> **ENTRIES SHOWN**:
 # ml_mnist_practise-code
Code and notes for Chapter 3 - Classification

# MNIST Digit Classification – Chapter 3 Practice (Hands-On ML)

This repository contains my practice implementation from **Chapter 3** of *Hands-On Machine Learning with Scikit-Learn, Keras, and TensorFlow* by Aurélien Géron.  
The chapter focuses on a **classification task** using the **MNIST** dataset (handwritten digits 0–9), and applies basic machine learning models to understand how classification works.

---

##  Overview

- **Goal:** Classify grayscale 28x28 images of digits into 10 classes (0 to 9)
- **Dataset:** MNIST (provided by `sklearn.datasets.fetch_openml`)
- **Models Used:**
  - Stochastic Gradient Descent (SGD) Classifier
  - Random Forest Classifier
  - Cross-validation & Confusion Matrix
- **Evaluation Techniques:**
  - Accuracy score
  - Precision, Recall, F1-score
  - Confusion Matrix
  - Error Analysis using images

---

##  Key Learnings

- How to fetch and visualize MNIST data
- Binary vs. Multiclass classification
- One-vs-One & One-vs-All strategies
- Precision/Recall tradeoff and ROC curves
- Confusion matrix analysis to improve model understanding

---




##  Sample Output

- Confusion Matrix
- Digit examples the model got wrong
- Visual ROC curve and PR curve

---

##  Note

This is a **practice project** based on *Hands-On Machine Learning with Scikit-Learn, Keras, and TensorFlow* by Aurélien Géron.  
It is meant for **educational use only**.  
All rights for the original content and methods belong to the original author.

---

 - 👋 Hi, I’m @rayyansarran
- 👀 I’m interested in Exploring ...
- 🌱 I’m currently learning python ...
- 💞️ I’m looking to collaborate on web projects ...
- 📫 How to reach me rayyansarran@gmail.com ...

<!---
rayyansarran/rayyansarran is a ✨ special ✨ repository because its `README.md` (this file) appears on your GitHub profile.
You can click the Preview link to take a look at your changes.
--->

> **WORK TO BE COMPLETED**: The response must give every line from the material above that holds the string "score".

> **ANSWER BOX**:
  - Accuracy score
  - Precision, Recall, F1-score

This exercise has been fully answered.